In August of that year, Ran organized a three week Bartitsu and stage combat seminar tour for me in Italy. I arrived at the first venue, which was a brand new sports center in the middle of Rome, and was surprised to meet a professional film crew there along with the students.
An opportunity had suddenly come up, virtually while I was in transit, and Ran had contacted some cultural associations and production companies including the Digital Room, Cletarte and Broken Art. They offered the basic technical and logistical means to start producing a documentary about Bartitsu, but because it had all happened so quickly, we didn’t have a script nor even a storyboard prepared.
Without a script, everything was ad hoc; we started shooting sequences that we could organise in our downtime during the seminar tour, brainstorming and improvising shoots at various exotic locations. As the de facto on-camera host – which was not a role I would have chosen for myself, under normal circumstances – I remember standing on a balcony of the Palazzo delle Clarisse overlooking the Tyrrhenian Sea, facing the camera and beginning a monologue with the generic segue “… and so we find ourselves here …”, trusting that there would, eventually, be a script to justify the transition.
I also recall wandering through the streets of Amantea one warm evening, gazing up at the ancient castles on the hills and trying to figure out how to tie location shoots in this beautiful Italian seaside resort in to our then-scriptless documentary about an obscure Victorian English martial art. I realised that the best link was actually the Italian concept of rievocazion; the artistic revival of cultural heritage. That realisation inspired one of the major themes of the documentary.
Simultaneously, I realised that I was going to have to return to Europe in the near future, because it was clear that the nascent documentary would also have to feature location shoots in Switzerland and England.
The next few months were a blur of activity, because at that stage we were hoping to release the documentary in late December to coincide with Guy Ritchie’s Sherlock Holmes movie. I returned to the USA for about two weeks, wrote a script, bought video equipment and started organizing second-unit shoots and interviews, re-enactments, image archives, animations, etc.

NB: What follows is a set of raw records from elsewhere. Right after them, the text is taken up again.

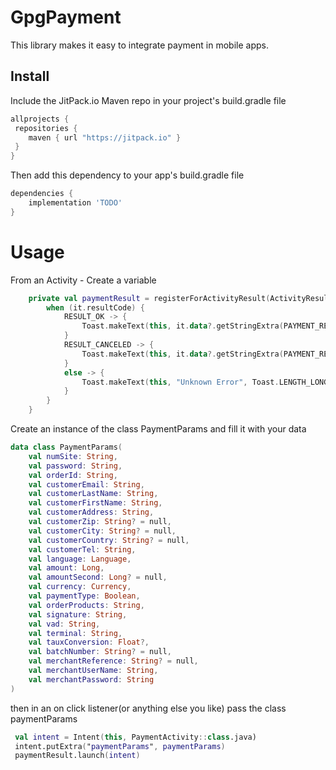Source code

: # GpgPayment
This library makes it easy to integrate payment in mobile apps.

## Install

Include the JitPack.io Maven repo in your project's build.gradle file

```groovy
allprojects {
 repositories {
    maven { url "https://jitpack.io" }
 }
}
```

Then add this dependency to your app's build.gradle file

```groovy
dependencies {
    implementation 'TODO'
}
```
# Usage

From an Activity -
Create a variable

```kotlin
    private val paymentResult = registerForActivityResult(ActivityResultContracts.StartActivityForResult()) {
        when (it.resultCode) {
            RESULT_OK -> {
                Toast.makeText(this, it.data?.getStringExtra(PAYMENT_RESULT) ?: "Payment Successful!", Toast.LENGTH_LONG).show()
            }
            RESULT_CANCELED -> {
                Toast.makeText(this, it.data?.getStringExtra(PAYMENT_RESULT) ?: "Payment Failed", Toast.LENGTH_LONG).show()
            }
            else -> {
                Toast.makeText(this, "Unknown Error", Toast.LENGTH_LONG).show()
            }
        }
    }
```

Create an instance of the class PaymentParams and fill it with your data
```kotlin
data class PaymentParams(
    val numSite: String,
    val password: String,
    val orderId: String,
    val customerEmail: String,
    val customerLastName: String,
    val customerFirstName: String,
    val customerAddress: String,
    val customerZip: String? = null,
    val customerCity: String? = null,
    val customerCountry: String? = null,
    val customerTel: String,
    val language: Language,
    val amount: Long,
    val amountSecond: Long? = null,
    val currency: Currency,
    val paymentType: Boolean,
    val orderProducts: String,
    val signature: String,
    val vad: String,
    val terminal: String,
    val tauxConversion: Float?,
    val batchNumber: String? = null,
    val merchantReference: String? = null,
    val merchantUserName: String,
    val merchantPassword: String
)
```

then in an on click listener(or anything else you like) pass the class paymentParams

```kotlin
 val intent = Intent(this, PaymentActivity::class.java)
 intent.putExtra("paymentParams", paymentParams)
 paymentResult.launch(intent)
```
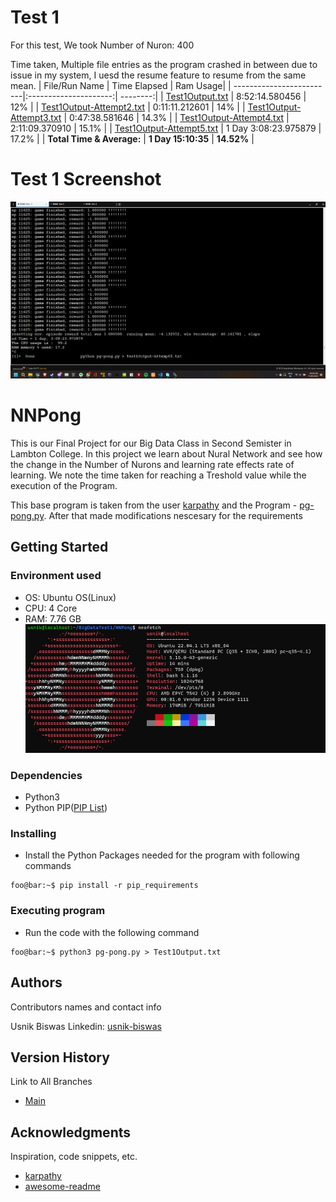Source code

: # Test 1
For this test, We took Number of Nuron: 400

Time taken, Multiple file entries as the program crashed in between due to issue in my system, I uesd the resume feature to resume from the same mean.
| File/Run Name            | Time Elapsed          | Ram Usage|
| -------------------------|:---------------------:| --------:|
| [Test1Output.txt](./Test1Output.txt)          | 8:52:14.580456        |  12%     |
| [Test1Output-Attempt2.txt](./Test1Output-Attempt2.txt) | 0:11:11.212601        |  14%     |
| [Test1Output-Attempt3.txt](./Test1Output-Attempt3.txt) | 0:47:38.581646  	   |  14.3%   |
| [Test1Output-Attempt4.txt](./Test1Output-Attempt4.txt) | 2:11:09.370910	   |  15.1%   |
| [Test1Output-Attempt5.txt](./Test1Output-Attempt5.txt) | 1 Day 3:08:23.975879  |  17.2%   |
| __Total Time & Average:__ | __1 Day 15:10:35__   | __14.52%__  |


# Test 1 Screenshot
![Screenshot](ScreenShots/Test1N400Complete.png)

# NNPong

This is our Final Project for our Big Data Class in Second Semister in Lambton College. In this project we learn about Nural Network and see how the change in the Number of Nurons and learning rate effects rate of learning. We note the time taken for reaching a Treshold value while the execution of the Program.

This base program is taken from the user [karpathy](https://gist.github.com/karpathy) and the Program - [pg-pong.py](https://gist.github.com/karpathy/a4166c7fe253700972fcbc77e4ea32c5). After that made modifications nescesary for the requirements



## Getting Started

### Environment used
* OS: Ubuntu OS(Linux)
* CPU: 4 Core
* RAM: 7.76 GB
![Screenshot](ScreenShots/System_Specification.png)

### Dependencies 

* Python3
* Python PIP([PIP List](https://github.com/UsnikB/NNPong/blob/Test1-Test/pip_requirements))

### Installing

* Install the Python Packages needed for the program with following commands
```console
foo@bar:~$ pip install -r pip_requirements
```

### Executing program

* Run the code with the following command
```console
foo@bar:~$ python3 pg-pong.py > Test1Output.txt
```

## Authors

Contributors names and contact info

Usnik Biswas
Linkedin: [usnik-biswas](https://www.linkedin.com/in/usnik-biswas/)

## Version History

Link to All Branches
* [Main](https://github.com/UsnikB/NNPong/tree/main)

## Acknowledgments

Inspiration, code snippets, etc.
* [karpathy](https://gist.github.com/karpathy)
* [awesome-readme](https://github.com/matiassingers/awesome-readme)
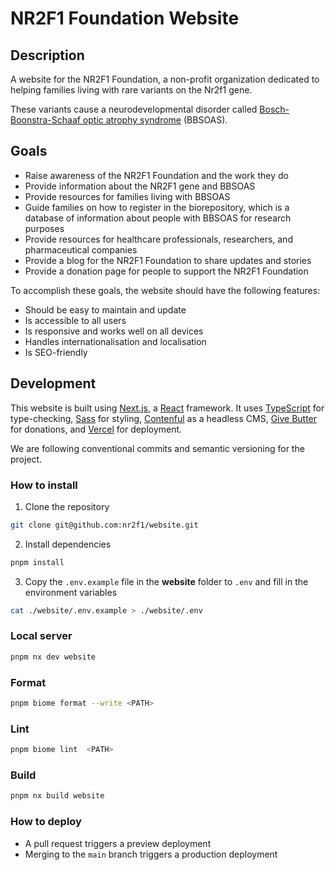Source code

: # NR2F1 Foundation Website

## Description

A website for the NR2F1 Foundation, a non-profit organization dedicated to helping families living with rare variants on the Nr2f1 gene. 

These variants cause a neurodevelopmental disorder called [Bosch-Boonstra-Schaaf optic atrophy syndrome](https://en.wikipedia.org/wiki/Bosch%E2%80%93Boonstra%E2%80%93Schaaf_optic_atrophy_syndrome) (BBSOAS).

## Goals

- Raise awareness of the NR2F1 Foundation and the work they do
- Provide information about the NR2F1 gene and BBSOAS
- Provide resources for families living with BBSOAS
- Guide families on how to register in the biorepository, which is a database of information about people with BBSOAS for research purposes
- Provide resources for healthcare professionals, researchers, and pharmaceutical companies
- Provide a blog for the NR2F1 Foundation to share updates and stories
- Provide a donation page for people to support the NR2F1 Foundation

To accomplish these goals, the website should have the following features:

- Should be easy to maintain and update
- Is accessible to all users
- Is responsive and works well on all devices
- Handles internationalisation and localisation
- Is SEO-friendly


## Development

This website is built using [Next.js](https://nextjs.org/), a [React](https://react.dev/) framework. It uses [TypeScript](https://www.typescriptlang.org/) for type-checking, [Sass](https://sass-lang.com/) for styling, [Contenful](https://www.contentful.com/) as a headless CMS, [Give Butter](https://givebutter.com/) for donations, and [Vercel](https://vercel.com) for deployment.

We are following conventional commits and semantic versioning for the project.

### How to install

1. Clone the repository
```sh
git clone git@github.com:nr2f1/website.git
```

2. Install dependencies
```sh
pnpm install
```

3. Copy the `.env.example` file in the **website** folder to `.env` and fill in the environment variables
```sh
cat ./website/.env.example > ./website/.env
```

### Local server

```sh
pnpm nx dev website
```

### Format

```sh
pnpm biome format --write <PATH> 
```

### Lint

```sh 
pnpm biome lint  <PATH> 
```

### Build

```sh
pnpm nx build website
```

### How to deploy

- A pull request triggers a preview deployment
- Merging to the `main` branch triggers a production deployment
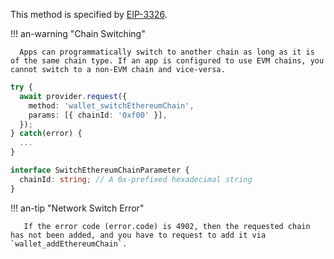 This method is specified by [EIP-3326](https://eips.ethereum.org/EIPS/eip-3326).

!!! an-warning "Chain Switching"

      Apps can programmatically switch to another chain as long as it is of the same chain type. If an app is configured to use EVM chains, you cannot switch to a non-EVM chain and vice-versa.

```ts hl_lines="3"
try {
  await provider.request({
    method: 'wallet_switchEthereumChain',
    params: [{ chainId: '0xf00' }],
  });
} catch(error) {
  ...
}

interface SwitchEthereumChainParameter {
  chainId: string; // A 0x-prefixed hexadecimal string
}
```

!!! an-tip "Network Switch Error"

       If the error code (error.code) is 4902, then the requested chain has not been added, and you have to request to add it via `wallet_addEthereumChain`.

The project quickly generated a lot of buzz, and many people were very generous with their time and talents. Second-unit location shoots were arranged in the UK and USA, including both martial arts demonstrations and interviews with luminaries such as speculative fiction author Neal Stephenson and mystery writer Will Thomas, both of whom were also Bartitsu enthusiasts. Ran arranged the musical score in collaboration with his colleagues, and we were also given permission to use instrumental tracks by the famed steampunk band Abney Park.
I then flew back to Europe and traveled with Ran to Meiringen in the Swiss Alps for a shoot at the famous Reichenbach Falls, where Holmes used his “baritsu” against Moriarty. I’d never driven through the Alps before – it’s a shattering, vertiginous landscape, with valleys full of massive boulders that have rolled down off the mountains.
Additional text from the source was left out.